[TASK STATEMENT]: Among the records below, which lines contain the string "Cardiac"? Report them.

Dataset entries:
· · · ·
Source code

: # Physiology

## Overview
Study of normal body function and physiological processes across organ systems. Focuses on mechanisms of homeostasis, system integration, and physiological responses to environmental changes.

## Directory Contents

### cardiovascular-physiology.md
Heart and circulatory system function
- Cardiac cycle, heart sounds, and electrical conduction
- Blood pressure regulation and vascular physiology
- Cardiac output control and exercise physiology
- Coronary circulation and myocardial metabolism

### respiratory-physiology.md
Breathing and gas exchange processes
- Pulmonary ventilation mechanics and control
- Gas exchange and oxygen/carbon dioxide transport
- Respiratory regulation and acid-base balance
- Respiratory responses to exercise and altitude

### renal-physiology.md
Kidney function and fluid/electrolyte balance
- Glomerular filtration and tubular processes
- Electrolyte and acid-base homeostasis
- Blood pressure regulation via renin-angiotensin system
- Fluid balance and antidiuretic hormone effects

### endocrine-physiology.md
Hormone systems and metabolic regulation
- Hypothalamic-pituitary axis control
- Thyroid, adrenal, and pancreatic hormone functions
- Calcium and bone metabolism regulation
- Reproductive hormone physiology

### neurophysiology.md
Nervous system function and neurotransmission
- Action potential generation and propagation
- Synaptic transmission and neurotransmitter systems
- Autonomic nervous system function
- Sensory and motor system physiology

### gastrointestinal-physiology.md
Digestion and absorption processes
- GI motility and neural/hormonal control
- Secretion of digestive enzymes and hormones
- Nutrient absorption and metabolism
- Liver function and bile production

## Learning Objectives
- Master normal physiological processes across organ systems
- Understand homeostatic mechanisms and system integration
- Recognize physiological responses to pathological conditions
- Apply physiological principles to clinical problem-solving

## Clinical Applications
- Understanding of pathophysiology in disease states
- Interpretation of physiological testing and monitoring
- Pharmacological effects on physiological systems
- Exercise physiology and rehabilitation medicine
· · · ·
[ANSWER TO THE PROBLEM]:
- Cardiac cycle, heart sounds, and electrical conduction
- Cardiac output control and exercise physiology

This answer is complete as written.